Request Lifecycle

Follow an HTTP request from the front controller to the rendered response.

Category: HTTP Stack

1. Front controller (public/index.php) #

  1. Composer autoload + shared application bootstrap via bootstrap/app.php.
  2. $app->boot() registers core services, loads config, and boots modules.
  3. Request::capture() snapshots PHP superglobals.
  4. Router is resolved from the container ($app->make('router')).
  5. Route caching? If storage/cache/routes.php exists (generated by velvet route:cache), it is loaded immediately; otherwise routes/web.php is executed to register routes (and modules can add more during boot()).

2. Router dispatch #

  • Router::dispatch() normalizes the HTTP method (including _method spoofing on POST) and path, then emits router.matching and router.matched events.
  • Route patterns support {slug}, optional {slug?}, and greedy {asset*} parameters.

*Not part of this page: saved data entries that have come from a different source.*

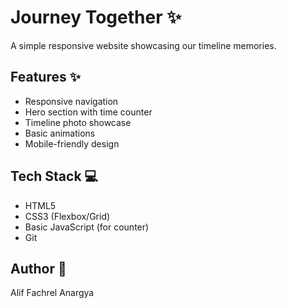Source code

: # Journey Together ✨

A simple responsive website showcasing our timeline memories.

## Features ✨

- Responsive navigation
- Hero section with time counter
- Timeline photo showcase
- Basic animations
- Mobile-friendly design

## Tech Stack 💻

- HTML5
- CSS3 (Flexbox/Grid)
- Basic JavaScript (for counter)
- Git

## Author 👤

Alif Fachrel Anargya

Named routes are tracked for url() generation.
  • The router builds a middleware stack from config/http.php globals + route-specific middleware (added via ->middleware(...)).

3. Middleware pipeline #

VelvetCMS\Http\Middleware\Pipeline executes middleware back-to-front:

  • Global aliases are configured in config/http.php (e.g., 'errors' => ErrorHandlingMiddleware::class).
  • Each middleware receives (Request $request, callable $next) and returns a Response or defers to $next($request).
  • Built-in middleware:
    • ErrorHandlingMiddleware catches Throwable, delegates to the exception handler, and rethrows in app.debug mode.
    • VerifyCsrfToken enforces CSRF tokens on mutating verbs unless a path matches its except patterns.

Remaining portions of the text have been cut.